Interesting facts about archery

Posted on Mar 13, 2022      376

The bow was invented in ancient times. Naturally, it is simply impossible to name the exact date. And the first written evidence of the use of the bow and arrows in combat dates back to 2340 BC. This record was found on Babylonian clay tablets.

In 1792 an unusual competition was held in England between archers and musketeers. They each fired 20 shots from a distance of 100 yards. It turned out that 16 arrows and only 12 bullets hit the target. Experienced archers can hit the target 12 times in one minute from such a distance. To date, the Royal Guard includes the Brigade of Scottish Archers. They guard the monarch during his visits to Scotland.

British monarchs have always respected apt archers.
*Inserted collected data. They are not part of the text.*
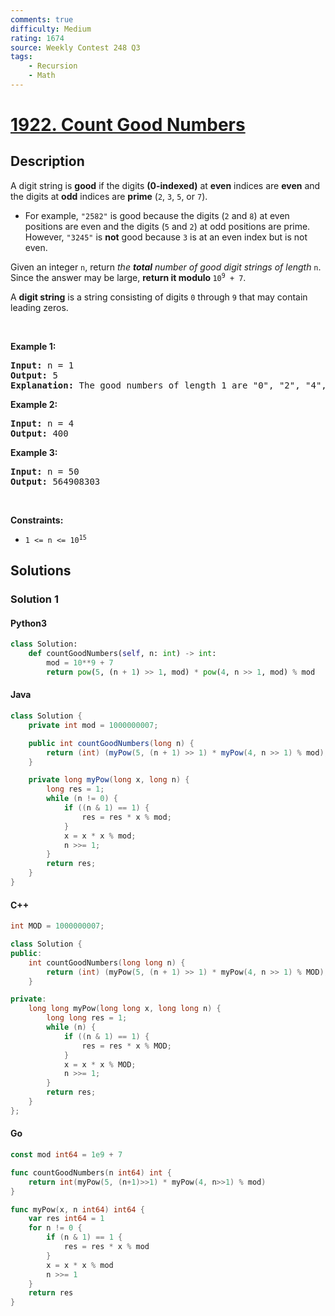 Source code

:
 ```yaml
---
comments: true
difficulty: Medium
rating: 1674
source: Weekly Contest 248 Q3
tags:
    - Recursion
    - Math
---
```


<!-- problem:start -->

# [1922. Count Good Numbers](https://leetcode.com/problems/count-good-numbers)

## Description

<!-- description:start -->

<p>A digit string is <strong>good</strong> if the digits <strong>(0-indexed)</strong> at <strong>even</strong> indices are <strong>even</strong> and the digits at <strong>odd</strong> indices are <strong>prime</strong> (<code>2</code>, <code>3</code>, <code>5</code>, or <code>7</code>).</p>

<ul>
	<li>For example, <code>&quot;2582&quot;</code> is good because the digits (<code>2</code> and <code>8</code>) at even positions are even and the digits (<code>5</code> and <code>2</code>) at odd positions are prime. However, <code>&quot;3245&quot;</code> is <strong>not</strong> good because <code>3</code> is at an even index but is not even.</li>
</ul>

<p>Given an integer <code>n</code>, return <em>the <strong>total</strong> number of good digit strings of length </em><code>n</code>. Since the answer may be large, <strong>return it modulo </strong><code>10<sup>9</sup> + 7</code>.</p>

<p>A <strong>digit string</strong> is a string consisting of digits <code>0</code> through <code>9</code> that may contain leading zeros.</p>

<p>&nbsp;</p>
<p><strong class="example">Example 1:</strong></p>

<pre>
<strong>Input:</strong> n = 1
<strong>Output:</strong> 5
<strong>Explanation:</strong> The good numbers of length 1 are &quot;0&quot;, &quot;2&quot;, &quot;4&quot;, &quot;6&quot;, &quot;8&quot;.
</pre>

<p><strong class="example">Example 2:</strong></p>

<pre>
<strong>Input:</strong> n = 4
<strong>Output:</strong> 400
</pre>

<p><strong class="example">Example 3:</strong></p>

<pre>
<strong>Input:</strong> n = 50
<strong>Output:</strong> 564908303
</pre>

<p>&nbsp;</p>
<p><strong>Constraints:</strong></p>

<ul>
	<li><code>1 &lt;= n &lt;= 10<sup>15</sup></code></li>
</ul>

<!-- description:end -->

## Solutions

<!-- solution:start -->

### Solution 1

<!-- tabs:start -->

#### Python3

```python
class Solution:
    def countGoodNumbers(self, n: int) -> int:
        mod = 10**9 + 7
        return pow(5, (n + 1) >> 1, mod) * pow(4, n >> 1, mod) % mod
```

#### Java

```java
class Solution {
    private int mod = 1000000007;

    public int countGoodNumbers(long n) {
        return (int) (myPow(5, (n + 1) >> 1) * myPow(4, n >> 1) % mod);
    }

    private long myPow(long x, long n) {
        long res = 1;
        while (n != 0) {
            if ((n & 1) == 1) {
                res = res * x % mod;
            }
            x = x * x % mod;
            n >>= 1;
        }
        return res;
    }
}
```

#### C++

```cpp
int MOD = 1000000007;

class Solution {
public:
    int countGoodNumbers(long long n) {
        return (int) (myPow(5, (n + 1) >> 1) * myPow(4, n >> 1) % MOD);
    }

private:
    long long myPow(long long x, long long n) {
        long long res = 1;
        while (n) {
            if ((n & 1) == 1) {
                res = res * x % MOD;
            }
            x = x * x % MOD;
            n >>= 1;
        }
        return res;
    }
};
```

#### Go

```go
const mod int64 = 1e9 + 7

func countGoodNumbers(n int64) int {
	return int(myPow(5, (n+1)>>1) * myPow(4, n>>1) % mod)
}

func myPow(x, n int64) int64 {
	var res int64 = 1
	for n != 0 {
		if (n & 1) == 1 {
			res = res * x % mod
		}
		x = x * x % mod
		n >>= 1
	}
	return res
}
```

<!-- tabs:end -->

<!-- solution:end -->

<!-- problem:end -->
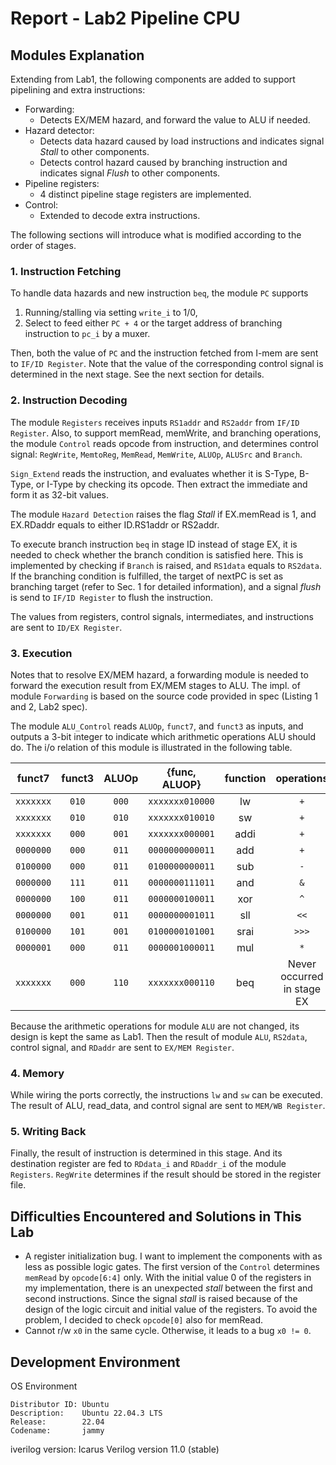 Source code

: # Report - Lab2 Pipeline CPU

## Modules Explanation

Extending from Lab1, the following components are added to support pipelining and extra instructions:

- Forwarding:
    - Detects EX/MEM hazard, and forward the value to ALU if needed.
- Hazard detector:
    - Detects data hazard caused by load instructions and indicates signal *Stall* to other components.
    - Detects control hazard caused by branching instruction and indicates signal *Flush* to other components.
- Pipeline registers:
    - 4 distinct pipeline stage registers are implemented.
- Control:
    - Extended to decode extra instructions.

The following sections will introduce what is modified according to the order of stages.

### 1. Instruction Fetching

To handle data hazards and new instruction `beq`, the module `PC` supports

1. Running/stalling via setting `write_i` to 1/0,
2. Select to feed either `PC + 4` or the target address of branching instruction to `pc_i` by a muxer.

Then, both the value of `PC` and the instruction fetched from I-mem are sent to `IF/ID Register`. Note that the value of the corresponding control signal is determined in the next stage. See the next section for details.

### 2. Instruction Decoding

The module `Registers` receives inputs `RS1addr` and `RS2addr` from `IF/ID Register`. Also, to support memRead, memWrite, and branching operations, the module `Control` reads opcode from instruction, and determines control signal: `RegWrite`, `MemtoReg`, `MemRead`, `MemWrite`, `ALUOp`, `ALUSrc` and `Branch`.

<!-- Observe that there are only 3-bit differences in `opcode[6:4]`, so they are sent to output for determining the operation of the ALU with other fields in instruction. -->

`Sign_Extend` reads the instruction, and evaluates whether it is S-Type, B-Type, or I-Type by checking its opcode. Then extract the immediate and form it as 32-bit values.

The module `Hazard Detection` raises the flag *Stall* if EX.memRead is 1, and EX.RDaddr equals to either ID.RS1addr or RS2addr.

To execute branch instruction `beq` in stage ID instead of stage EX, it is needed to check whether the branch condition is satisfied here. This is implemented by checking if `Branch` is raised, and `RS1data` equals to `RS2data`. If the branching condition is fulfilled, the target of nextPC is set as branching target (refer to Sec. 1 for detailed information), and a signal *flush* is send to `IF/ID Register` to flush the instruction.

The values from registers, control signals, intermediates, and instructions are sent to `ID/EX Register`.

### 3. Execution

Notes that to resolve EX/MEM hazard, a forwarding module is needed to forward the execution result from EX/MEM stages to ALU. The impl. of module `Forwarding` is based on the source code provided in spec (Listing 1 and 2, Lab2 spec).

The module `ALU_Control` reads `ALUOp`, `funct7`, and `funct3` as inputs, and outputs a 3-bit integer to indicate which arithmetic operations ALU should do. The i/o relation of this module is illustrated in the following table.

|  funct7   | funct3 | ALUOp |  {func, ALUOP}  | function |         operations         |
| :-------: | :----: | :---: | :-------------: | :------: | :------------------------: |
| `xxxxxxx` | `010`  | `000` | `xxxxxxx010000` |    lw    |            `+`             |
| `xxxxxxx` | `010`  | `010` | `xxxxxxx010010` |    sw    |            `+`             |
| `xxxxxxx` | `000`  | `001` | `xxxxxxx000001` |   addi   |            `+`             |
| `0000000` | `000`  | `011` | `0000000000011` |   add    |            `+`             |
| `0100000` | `000`  | `011` | `0100000000011` |   sub    |            `-`             |
| `0000000` | `111`  | `011` | `0000000111011` |   and    |            `&`             |
| `0000000` | `100`  | `011` | `0000000100011` |   xor    |            `^`             |
| `0000000` | `001`  | `011` | `0000000001011` |   sll    |            `<<`            |
| `0100000` | `101`  | `001` | `0100000101001` |   srai   |           `>>>`            |
| `0000001` | `000`  | `011` | `0000001000011` |   mul    |            `*`             |
| `xxxxxxx` | `000`  | `110` | `xxxxxxx000110` |   beq    | Never occurred in stage EX |

Because the arithmetic operations for module `ALU` are not changed, its design is kept the same as Lab1. Then the result of module `ALU`, `RS2data`, control signal, and `RDaddr` are sent to `EX/MEM Register`.

### 4. Memory

While wiring the ports correctly, the instructions `lw` and `sw` can be executed. The result of ALU, read_data, and control signal are sent to `MEM/WB Register`.

### 5. Writing Back

Finally, the result of instruction is determined in this stage. And its destination register are fed to `RDdata_i` and `RDaddr_i` of the module `Registers`. `RegWrite` determines if the result should be stored in the register file.

## Difficulties Encountered and Solutions in This Lab

- A register initialization bug.
I want to implement the components with as less as possible logic gates. The first version of the `Control` determines `memRead` by `opcode[6:4]` only. With the initial value 0 of the registers in my implementation, there is an unexpected *stall* between the first and second instructions. Since the signal *stall* is raised because of the design of the logic circuit and initial value of the registers. To avoid the problem, I decided to check `opcode[0]` also for memRead.
- Cannot r/w `x0` in the same cycle. Otherwise, it leads to a bug `x0 != 0`.

## Development Environment

OS Environment

```
Distributor ID: Ubuntu
Description:    Ubuntu 22.04.3 LTS
Release:        22.04
Codename:       jammy
```

iverilog version: Icarus Verilog version 11.0 (stable)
Not without reason, in 1457 James II formally forbade Scotsmen to play golf, considering that this pastime distracts men from a more useful activity - training with archery. Medics claim that the archer’s skeleton differed from all the others: the right arm bone was much denser because of the constant training.

Strangely enough, it was in a sport as masculine as archery that women could compete in the Olympics, starting in 1904. And in the team events, Jessie Pollock, a venerable lady of 64 years of age, was among the winners.

In 1920, archery was removed from the Olympic program. Athletes used a wide variety of bow models, which made it difficult to compete. The sport was brought back to life only half a century later, in 1972, when a single projectile model was developed for all participants.

In ancient China the aristocrats had to be fluent in “Six Arts” - knowledge of rituals, music, mathematics, reading and writing, the ability to control a chariot and good archery.

In China, for many centuries, a legend has been passed down from generation to generation about how a military leader, Liu Bu, could stop military action with just one arrow. He was present at negotiations between two generals who were preparing to pit their armies against each other. Bu Liu proposed an unusual bet: he would hit the tip of a halberd with an arrow from a distance of several hundred paces. In that case, the battle would be called off. The generals agreed, laughing at the archer. Lui Bu calmly pierced the target with his arrow, preventing bloodshed.

In 1979 Drake Harry set a world record for the distance of an arrow. The arrow flew a distance of 1410 meters and 87 centimeters. The record holder used a model bow, the bowstring of which is stretched with the help of his feet. Such a technique was widely used by Chinese archers during the Qin Dynasty.

In actual combat, the bow was used not so long ago. For example, during the Second World War a certain Jack Churchill served in the British army which of many weapons preferred the bow. And he used it successfully.